Favre is a hometown sports hero who grew up in Gulfport, Mississippi, before going on to play football at Southern Mississippi University. After retiring from the NFL, where he made two Super Bowl appearances with the Green Bay Packers, he coached football at Oak Grove High School in Hattiesburg, where he helped lead the team to a state title last December.
Even before U.S. House Republican leader Eric Cantor was upended in his Virginia primary race, many predicted that Cochran would face a strong fight from Tea Party challenger McDaniel. But the Cantor loss has put new energy into the runoff, leaving Cochran to turn to Favre for help.
"Cantor was part of the same establishment that Thad has become," Carl Ford, 77, a bankruptcy lawyer, told The New York Times last week
. "I think [Dave] Brat and McDaniel, they had the same platform."

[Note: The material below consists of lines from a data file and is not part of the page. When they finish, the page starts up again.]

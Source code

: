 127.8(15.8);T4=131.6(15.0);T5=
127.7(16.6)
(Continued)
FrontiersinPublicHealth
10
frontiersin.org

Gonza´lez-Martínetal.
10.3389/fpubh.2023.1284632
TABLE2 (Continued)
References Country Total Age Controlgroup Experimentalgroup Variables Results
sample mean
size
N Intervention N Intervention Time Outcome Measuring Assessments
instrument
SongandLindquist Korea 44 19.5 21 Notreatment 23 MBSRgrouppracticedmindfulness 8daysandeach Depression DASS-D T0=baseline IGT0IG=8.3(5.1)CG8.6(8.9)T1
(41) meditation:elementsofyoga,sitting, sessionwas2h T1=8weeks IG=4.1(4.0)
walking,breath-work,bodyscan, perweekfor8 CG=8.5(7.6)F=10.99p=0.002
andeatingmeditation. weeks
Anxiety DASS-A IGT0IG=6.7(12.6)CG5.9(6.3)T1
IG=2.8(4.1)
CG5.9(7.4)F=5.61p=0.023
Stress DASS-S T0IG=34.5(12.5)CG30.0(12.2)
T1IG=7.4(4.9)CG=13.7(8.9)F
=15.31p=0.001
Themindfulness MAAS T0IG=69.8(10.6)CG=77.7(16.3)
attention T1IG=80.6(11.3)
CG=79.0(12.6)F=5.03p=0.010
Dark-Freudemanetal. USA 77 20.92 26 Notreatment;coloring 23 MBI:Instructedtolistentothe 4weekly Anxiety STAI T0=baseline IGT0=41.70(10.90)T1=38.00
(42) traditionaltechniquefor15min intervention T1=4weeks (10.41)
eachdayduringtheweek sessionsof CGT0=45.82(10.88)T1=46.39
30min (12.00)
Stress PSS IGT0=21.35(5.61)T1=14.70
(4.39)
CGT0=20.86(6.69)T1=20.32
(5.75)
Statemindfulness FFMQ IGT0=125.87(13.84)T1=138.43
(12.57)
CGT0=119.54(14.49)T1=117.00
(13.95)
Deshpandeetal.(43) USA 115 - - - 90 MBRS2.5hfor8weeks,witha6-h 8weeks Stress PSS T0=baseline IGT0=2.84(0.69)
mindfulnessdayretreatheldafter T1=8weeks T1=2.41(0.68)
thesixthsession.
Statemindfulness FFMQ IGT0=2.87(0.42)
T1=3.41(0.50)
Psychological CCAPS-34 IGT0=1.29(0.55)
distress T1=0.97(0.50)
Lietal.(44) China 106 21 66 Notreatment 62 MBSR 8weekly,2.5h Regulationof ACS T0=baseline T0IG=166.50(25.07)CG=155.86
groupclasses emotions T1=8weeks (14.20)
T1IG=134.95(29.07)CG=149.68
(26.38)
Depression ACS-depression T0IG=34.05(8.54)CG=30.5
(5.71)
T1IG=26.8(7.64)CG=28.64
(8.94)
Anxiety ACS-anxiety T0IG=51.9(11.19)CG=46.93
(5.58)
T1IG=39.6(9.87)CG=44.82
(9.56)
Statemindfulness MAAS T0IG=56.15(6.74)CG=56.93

Though McDaniel doesn’t have an all-star quarterback in his corner, he does have FreedomWorks and the Club for Growth, according to The Times. FreedomWorks has helped with 40,000 new lawn signs and 10,000 bumper stickers while the Club for Growth has pumped $3 million into the race on McDaniel's behalf.
"Millions in this country feel like strangers in this land — you recognize that, don’t you?" McDaniel said at a campaign rally in rural Covington County in March. "An older America passes away, a new America rises to take its place. We recoil from that culture. It's foreign to us. It's offensive to us."